In a no-holds barred interview with the Daily News journalists at the leading paper’s Trust Towers headquarters in Harare, Dabengwa — who has sealed a coalition pact with the smaller MDC led by Welshman Ncube — said a grand coalition with Tsvangirai, who poses the biggest challenge to Mugabe since the 89-year-old former guerrilla leader came to power in 1980, was still possible.

He said “nothing is cast in stone”.

“I think everyone in Zimbabwe is agreed that the poor old man is old enough that he should be allowed to retire with honour if it is possible,” Dabengwa said.

Mugabe, at 89 the world’s second oldest head of State, is seeking a fresh term at the helm of the troubled country.

Zimbabwe’s pro-democracy opposition has so far failed to forge a united front that analysts say is necessary for those trying to beat the country’s long-serving president.

Dabengwa had earlier balked at a PM-backed plan that would create room for him in a new government.
But with domestic pressure mounting, Dabengwa said he was willing to negotiate a compromise that would present a united front that ushers in a new governance paradigm.

He says Zapu had backed the idea of a coalition as far back as December, but there were no takers for the proposal.

“Zapu is for a grand coalition,” said Dabengwa, who once boasted of having scuttled Tsvangirai’s outright win in the March 2008 vote when he teamed up with Mavambo/Kusile/Dawn (MKD) president Simba Makoni, who has since entered into an electoral pact with the PM.

“What happened in 2008 is water under the bridge and it is gone with the sea,” Dabengwa said.

“I said now we must sit down together and must be able to look at what is best for the country.
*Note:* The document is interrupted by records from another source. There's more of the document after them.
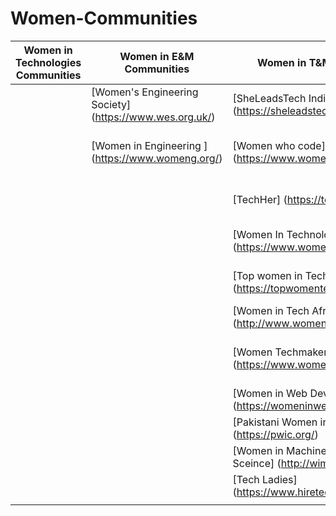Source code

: # Women-Communities

| Women in Technologies Communities | Women in E&M Communities                                    | Women in T&M Communities                                              | Women in product Communities | Women in Mathematics Communities                                            | Women in S&M Communities                                                                        | Women who Code                                             | Women in consulting Communities | Generic women Communities                                    |
|-----------------------------------|-------------------------------------------------------------|-----------------------------------------------------------------------|:----------------------------:|-----------------------------------------------------------------------------|-------------------------------------------------------------------------------------------------|------------------------------------------------------------|---------------------------------|--------------------------------------------------------------|
|                                   | [Women's Engineering Society] (https://www.wes.org.uk/) | [SheLeadsTech India] (https://sheleadstechin.splashthat.com/)     |                              | [Women Do Math](https://www.womendomath.org/)                               | [OWSD] (https://owsd.net/career-development/early-career-women-scientists-ecws-fellowships) | [Women Who Code] (https://www.womenwhocode.com/)       |                                 | [community.anitab.org](https://community.anitab.org/)        |
|                                   | [Women in Engineering ] (https://www.womeng.org/)       | [Women who code] (https://www.womenwhocode.com/)                  |                              | [Nigerian Women Mathematical Society](http://www.nigerianwomeninmaths.org/) | [Connecting African Women in STEM] (https://connectingafricanwomeninstem.org/)              | [Girls Who Code] (https://girlswhocode.com/)           |                                 | [Pehia Foundation](https://pehia.org/)                       |
|                                   |                                                             | [TechHer] (https://techherng.com/)                                |                              | [European Women in Mathematics](https://www.europeanwomeninmaths.org)       | [Infosec girls] (https://www.infosecgirls.in/)                                              | [Girls Coding] (http://www.girlscoding.com.ng/)        |                                 | [Women in Product](https://www.womenpm.org/)                 |
|                                   |                                                             | [Women In Technology] (https://www.womenintechnology.org/)        |                              | [Association for Women in Mathematics](https://awm-math.org/)               | [LinuxChix] (https://www.linuxchix.org/)                                                    | [The Girl Code] (https://thegirlcode.co/index.html)    |                                 | [WAAW Foundation](http://waawfoundation.org/)                |
|                                   |                                                             | [Top women in Tech] (https://topwomentech.com//)                  |                              | [Celebrating Women in Mathematics](https://may12.womeninmaths.org/)         | [Girls Develop it] (https://www.girldevelopit.com/)                                         | [SHEROES] (https://sheroes.com/)                       |                                 | [Pyladies](https://www.pyladies.com/)                        |
|                                   |                                                             | [Women in Tech Africa] (http://www.womenintechafrica.com/)        |                              | [Women in mathematics](http://womeninmath.net/)                             |                                                                                                 | [Women Who Go] (https://www.womenwhogo.org/)           |                                 | [ProjectCSgirls](https://www.projectcsgirls.com/)            |
|                                   |                                                             | [Women Techmakers] (https://www.womentechmakers.com/)             |                              | [African women in mathematics association](http://africanwomeninmath.org/)  |                                                                                                 | [She codes for change] (http://shecodesforchange.org/) |                                 | [Ladies Love STEM](https://ladieslovestem.com/)              |
|                                   |                                                             | [Women in Web Dev] (https://womeninwebdev.com/)                   |                              |                                                                             |                                                                                                 | [She codes Africa] (https://medium.com/shecodeafrica)  |                                 | [DjangoGirls](https://djangogirls.org/)                      |
|                                   |                                                             | [Pakistani Women in Computing] (https://pwic.org/)                |                              |                                                                             |                                                                                                 | [Girls in Tech] (https://girlsintech.org/)             |                                 | [The Girl Lead Project](https://www.thegirlleadproject.org/) |
|                                   |                                                             | [Women in Machine Learning and Data Sceince] (http://wimlds.org/) |                              |                                                                             |                                                                                                 |                                                            |                                 |                                                              |
|                                   |                                                             | [Tech Ladies] (https://www.hiretechladies.com/)                   |                              |                                                                             |                                                                                                 |                                                            |                                 |                                                              |
|                                   |                                                             |                                                                       |                              |                                                                             |                                                                                                 |                                                            |                                 |                                                              |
We are going out of the way to form a coalition before the     elections but in most circumstances, they are formed after elections.”

With Makoni already in an election pact with Tsvangirai, Dabengwa says there is need for smaller opposition parties to coalesce and draft programmes that would ensure people participate fully in the governance of their provinces through devolution of power.

He said his party still believes a grand coalition with Tsvangirai was still possible as long as it benefits the people of Zimbabwe.

Asked whether fielding five presidential candidates is in the best interests of the country, Dabengwa said Tsvangirai’s MDC only approached him at the 11th hour on the eve of the sitting of the Nomination Court, making it difficult for him to consider the proposal.

The ex-Home Affairs minister said the goal of the grand coalition must not only be to remove Mugabe from power, but should also tie all loose ends to prevent another agreement similar to the PF Zapu and Zanu PF Unity Accord that was signed in 1987 to end a vicious civil war that claimed an estimated 20 000 civilians mainly from the Midlands and Matabeleland regions.

“We are not saying Mugabe is the only obstacle to the development of Zimbabwe,” Dabengwa said.

“But we think we should put our heads together towards allowing our people to participate in the governance of their country.”

Asked who he would back if Zimbabwe was to go for a run-off vote, the former Zipra intelligence supremo said he would go with Tsvangirai.

“We told Morgan that unfortunately the time factor did not allow us to consider his proposal positively but let us go with elections but when the results come out whoever among us is in the run-off, we are going to come and support him,” Dabengwa said.

“I said the same things to Morgan in 2008.”

Dabengwa said he believed Mugabe was the biggest obstacle to the country’s development and that given his advanced age; he could no longer carry the hopes of a nation that has endured decades of economic stagnation owing to a crisis of governance created by his administration.

Dabengwa, whose Zapu outfit pulled out from the Unity Accord in 2008, revealed that Zapu is leaving nothing to chance as it negotiates a power pact with Tsvangirai since it has firsthand experience of playing second fiddle in a political arrangement.

“The reason why we are being very careful in the negotiations is because of how we were treated in the Unity Accord which condemned Zapu to a second choice position where we could only have a vice president,” Dabengwa said.

“This is why we are making sure we have all the safety valves because once beaten, twice shy.”